Roberto Freire – O estático é nosso, o funcional é deles.
Milton Santos – Oferecemos mais que o estático, porque oferecemos aquilo que não pode – isso seria a segunda parte do meu discurso – ser objeto de redução. Que são os corpos, os nossos corpos como gente, que não são redutíveis, E o território que também é o nosso corpo, porque o território nos inclui. Então isso leva a uma fragmentação, o território brasileiro é fragmentado.

Georges Bourdoukan – É um novo tipo de feudalismo?
Milton Santos – Há um novo tipo de feudalismo e de militarização do território ao mesmo tempo. Porque tem de obedecer, tem de fazer aquilo que manda o chamado mercado global. Vejam, por exemplo, as áreas agrícolas mais modernas, como o Estado de São Paulo, que funcionam segundo um regime militar, no sentido de ter de fazer aquilo que lhes é ordenado – ou dá ou desce, ordem unida, – seguindo o que é necessitado por essa ordem global. Digamos que a globalização dê n’água, como vai da, como o interior de São Paulo vai reagir? Quais seriam os cenários? Uma enorme área vendendo suco de laranja, o que acontecerá?

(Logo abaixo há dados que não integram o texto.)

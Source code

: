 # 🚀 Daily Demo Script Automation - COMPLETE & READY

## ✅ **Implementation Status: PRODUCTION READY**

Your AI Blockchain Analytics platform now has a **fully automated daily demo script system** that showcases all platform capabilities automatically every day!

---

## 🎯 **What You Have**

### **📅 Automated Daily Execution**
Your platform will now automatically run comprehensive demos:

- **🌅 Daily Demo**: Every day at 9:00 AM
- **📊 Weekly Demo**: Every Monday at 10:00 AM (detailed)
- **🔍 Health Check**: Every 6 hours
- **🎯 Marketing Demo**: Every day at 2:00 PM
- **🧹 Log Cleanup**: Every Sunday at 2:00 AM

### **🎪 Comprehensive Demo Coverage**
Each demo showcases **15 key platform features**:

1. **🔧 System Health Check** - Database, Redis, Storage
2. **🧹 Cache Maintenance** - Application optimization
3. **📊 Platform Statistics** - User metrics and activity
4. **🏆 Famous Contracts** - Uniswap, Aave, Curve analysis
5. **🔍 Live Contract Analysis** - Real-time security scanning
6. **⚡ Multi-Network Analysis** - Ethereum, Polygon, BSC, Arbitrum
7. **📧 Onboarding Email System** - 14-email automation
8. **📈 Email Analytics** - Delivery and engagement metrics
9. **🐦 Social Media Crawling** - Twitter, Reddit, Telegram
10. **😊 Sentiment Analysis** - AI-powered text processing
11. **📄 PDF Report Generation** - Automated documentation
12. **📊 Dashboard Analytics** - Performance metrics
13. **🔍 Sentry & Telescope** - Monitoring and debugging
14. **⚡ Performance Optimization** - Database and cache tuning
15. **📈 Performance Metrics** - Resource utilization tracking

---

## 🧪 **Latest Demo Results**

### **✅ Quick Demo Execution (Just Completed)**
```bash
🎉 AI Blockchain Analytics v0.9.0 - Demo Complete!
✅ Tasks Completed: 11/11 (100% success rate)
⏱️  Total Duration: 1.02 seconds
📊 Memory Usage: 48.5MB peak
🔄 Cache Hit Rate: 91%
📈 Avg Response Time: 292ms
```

Georges Bourdoukan – É monocultura isso? O Estado de São Paulo estaria repetindo o que fez o Nordeste no passado?
Milton Santos – Uma monocultura ligada a uma ordem global que não existia antes, muito mais constrangedora do que as ordens internacionais anteriores.

Sérgio de Souza – Seria programada agora?
Milton Santos – Programada, é a primeira vez que a divisão do trabalho é programada, nunca foi antes. Isso é um problema. Então, quando a gente faz falar o território – que é um trabalho que creio que é o nosso, fazer falar o território, como os psicólogos fazem falar a alma, como o Darcy Ribeiro quis fazer falar o povo, como o Celso Furtado quis fazer falar a economia -, o território também pode aparecer como uma voz.E, como do território não escapa nada, todas as pessoas estão nele, todas as empresas, não importa o tamanho, estão nele, todas as instituições também, então o território é um lugar privilegiado para interpretar o país. E uma boa parte dos brasileiros não se dá conta de que o país está a cada dia mais sendo fragmentado, e numa fragmentação que não possibilita a reconstituição do todo, Porque o Estado nacional se omitiu, e o comando do território, naquilo que há de hegemônico, é entregue às grandes empresas. Então, a reconstituição do todo nacional, que os franceses chamam de lien social, a solidariedade, não existe mais no Brasil. Vejam a maneira como se discute previdência social, desculpem usar esse argumento terrível, a forma como se trata os aposentados – há um contrato da nação, tenho de dizer isso porquê sou velho (risos), há um contrato da nação que cada pessoas cumpriu a vida inteira, e no fim dizem a ela: “Esse contrato não vale mais”. E isso é aceito! Então os diversos capítulos do que seria a solidariedade são bafoués, largados e uma parte da sociedade aceita como normal porque estamos “no caminho da modernidade, para ser primeiro mundo”. Então, há uma fragmentação da sociedade, do território, junto com a governabilidade, que os prefeitos, sem saber muito que se trata disso, estão descobrindo lentamente, tanto que foram para Brasília reclamar. E foram recebidos por cachorros policiais, mas não pelo presidente da República.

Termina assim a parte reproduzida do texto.